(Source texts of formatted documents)

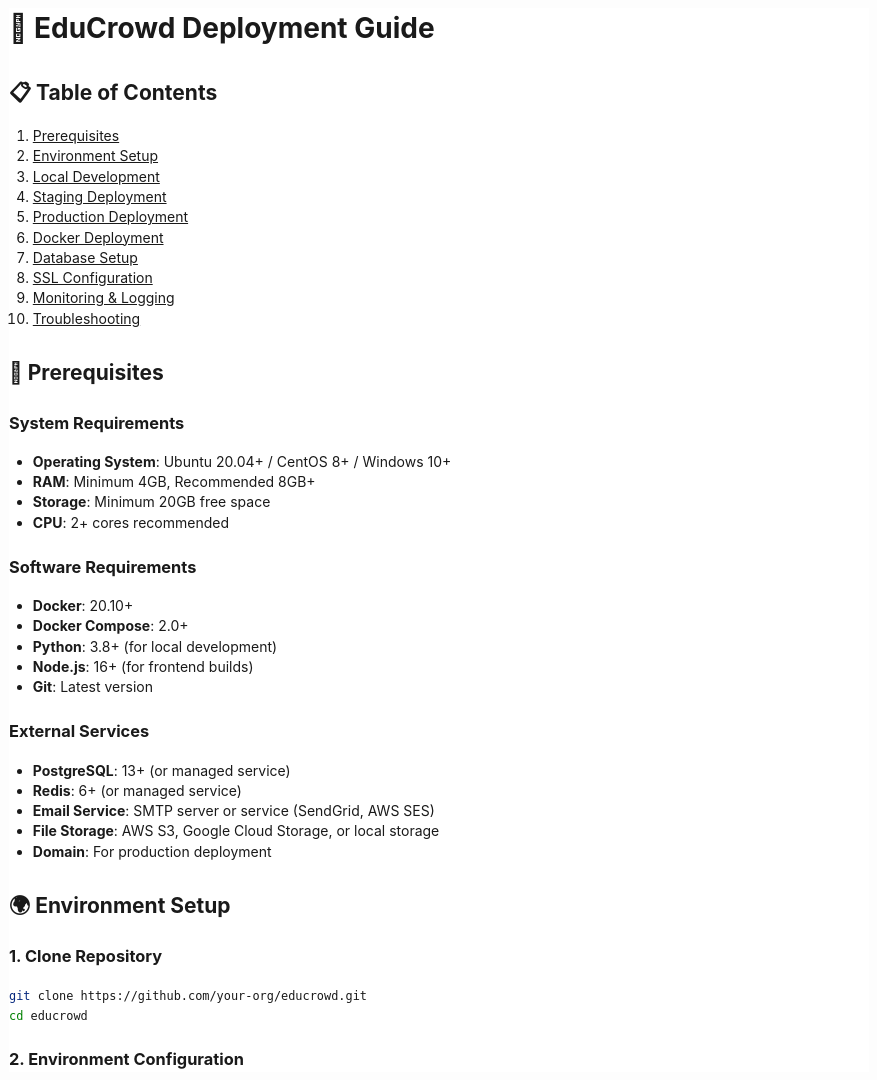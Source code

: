 # 🚀 EduCrowd Deployment Guide

## 📋 Table of Contents

1. [Prerequisites](#prerequisites)
2. [Environment Setup](#environment-setup)
3. [Local Development](#local-development)
4. [Staging Deployment](#staging-deployment)
5. [Production Deployment](#production-deployment)
6. [Docker Deployment](#docker-deployment)
7. [Database Setup](#database-setup)
8. [SSL Configuration](#ssl-configuration)
9. [Monitoring & Logging](#monitoring--logging)
10. [Troubleshooting](#troubleshooting)

## 🔧 Prerequisites

### System Requirements

- **Operating System**: Ubuntu 20.04+ / CentOS 8+ / Windows 10+
- **RAM**: Minimum 4GB, Recommended 8GB+
- **Storage**: Minimum 20GB free space
- **CPU**: 2+ cores recommended

### Software Requirements

- **Docker**: 20.10+
- **Docker Compose**: 2.0+
- **Python**: 3.8+ (for local development)
- **Node.js**: 16+ (for frontend builds)
- **Git**: Latest version

### External Services

- **PostgreSQL**: 13+ (or managed service)
- **Redis**: 6+ (or managed service)
- **Email Service**: SMTP server or service (SendGrid, AWS SES)
- **File Storage**: AWS S3, Google Cloud Storage, or local storage
- **Domain**: For production deployment

## 🌍 Environment Setup

### 1. Clone Repository

```bash
git clone https://github.com/your-org/educrowd.git
cd educrowd
```

### 2. Environment Configuration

■ **Exercise aim**:
From the line containing "- **RAM**: Minimum 4GB, Recommended 8GB+" through the last line of the entries above, print every line exactly, including both ends, and nothing else.

■ **Output for this exercise**:
- **RAM**: Minimum 4GB, Recommended 8GB+
- **Storage**: Minimum 20GB free space
- **CPU**: 2+ cores recommended

### Software Requirements

- **Docker**: 20.10+
- **Docker Compose**: 2.0+
- **Python**: 3.8+ (for local development)
- **Node.js**: 16+ (for frontend builds)
- **Git**: Latest version

### External Services

- **PostgreSQL**: 13+ (or managed service)
- **Redis**: 6+ (or managed service)
- **Email Service**: SMTP server or service (SendGrid, AWS SES)
- **File Storage**: AWS S3, Google Cloud Storage, or local storage
- **Domain**: For production deployment

## 🌍 Environment Setup

### 1. Clone Repository

```bash
git clone https://github.com/your-org/educrowd.git
cd educrowd
```

### 2. Environment Configuration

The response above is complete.